Exercise instructions ▸ Begin at the line below that contains "Take any $\lambda$-presentable" and write out every line from there to the end of the entries, exactly.

Information provided ▸
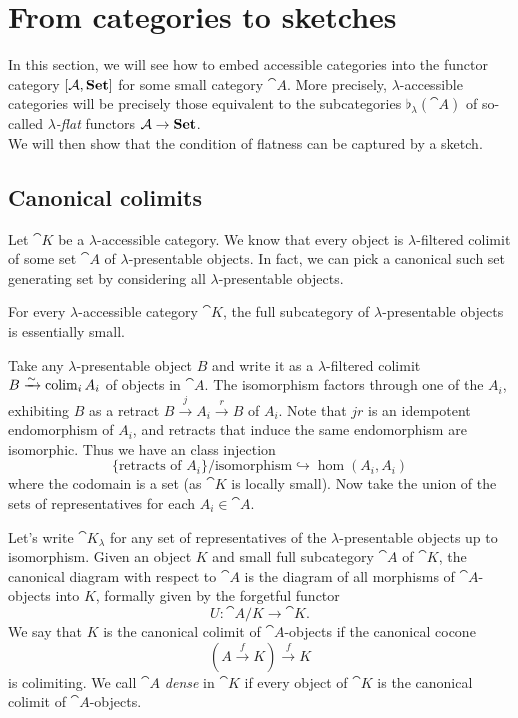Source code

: \section{From categories to sketches}
\label{seq:catstoskeches}

In this section, we will see how to embed accessible categories into the functor category $[\mathcal{A},\mathbf{Set}]$ for some small category $\cat A$. More precisely, $\lambda$-accessible categories will be precisely those equivalent to the subcategories $\flat_\lambda(\cat A)$ of so-called \emph{$\lambda$-flat} functors $\mathcal{A} \to \mathbf{Set}$. \\

We will then show that the condition of flatness can be captured by a sketch.

\subsection{Canonical colimits}

Let $\cat K$ be a $\lambda$-accessible category. We know that every object is $\lambda$-filtered colimit of some set $\cat A$ of $\lambda$-presentable objects. In fact, we can pick a canonical such set generating set by considering all $\lambda$-presentable objects.

\begin{Proposition}
For every $\lambda$-accessible category $\cat K$, the full subcategory of $\lambda$-presentable objects is essentially small. 
\end{Proposition}
\begin{Proof}
Take any $\lambda$-presentable object $B$ and write it as a $\lambda$-filtered colimit $B \xrightarrow{\sim} \operatorname{colim}_i A_i$ of objects in $\cat A$. The isomorphism factors through one of the $A_i$, exhibiting $B$ as a retract $B \xrightarrow{j} A_i \xrightarrow{r} B$ of $A_i$. Note that $jr$ is an idempotent endomorphism of $A_i$, and retracts that induce the same endomorphism are isomorphic. Thus we have an class injection
\[ \{ \text{retracts of } A_i \}/\text{isomorphism} \hookrightarrow \hom(A_i,A_i) \]
where the codomain is a set (as $\cat K$ is locally small). Now take the union of the sets of representatives for each $A_i \in \cat A$.
\end{Proof}

Let's write $\cat K_\lambda$ for any set of representatives of the $\lambda$-presentable objects up to isomorphism. Given an object $K$ and small full subcategory $\cat A$ of $\cat K$, the canonical diagram with respect to $\cat A$ is the diagram of all morphisms of $\cat A$-objects into $K$, formally given by the forgetful functor
\[ U : \cat A/K \to \cat K. \]
We say that $K$ is the canonical colimit of $\cat A$-objects if the canonical cocone
\[ (A \xrightarrow{f} K) \xrightarrow{f} K \]
is colimiting. We call $\cat A$ \emph{dense} in $\cat K$ if every object of $\cat K$ is the canonical colimit of $\cat A$-objects.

Written response ▸
Take any $\lambda$-presentable object $B$ and write it as a $\lambda$-filtered colimit $B \xrightarrow{\sim} \operatorname{colim}_i A_i$ of objects in $\cat A$. The isomorphism factors through one of the $A_i$, exhibiting $B$ as a retract $B \xrightarrow{j} A_i \xrightarrow{r} B$ of $A_i$. Note that $jr$ is an idempotent endomorphism of $A_i$, and retracts that induce the same endomorphism are isomorphic. Thus we have an class injection
\[ \{ \text{retracts of } A_i \}/\text{isomorphism} \hookrightarrow \hom(A_i,A_i) \]
where the codomain is a set (as $\cat K$ is locally small). Now take the union of the sets of representatives for each $A_i \in \cat A$.
\end{Proof}

Let's write $\cat K_\lambda$ for any set of representatives of the $\lambda$-presentable objects up to isomorphism. Given an object $K$ and small full subcategory $\cat A$ of $\cat K$, the canonical diagram with respect to $\cat A$ is the diagram of all morphisms of $\cat A$-objects into $K$, formally given by the forgetful functor
\[ U : \cat A/K \to \cat K. \]
We say that $K$ is the canonical colimit of $\cat A$-objects if the canonical cocone
\[ (A \xrightarrow{f} K) \xrightarrow{f} K \]
is colimiting. We call $\cat A$ \emph{dense} in $\cat K$ if every object of $\cat K$ is the canonical colimit of $\cat A$-objects.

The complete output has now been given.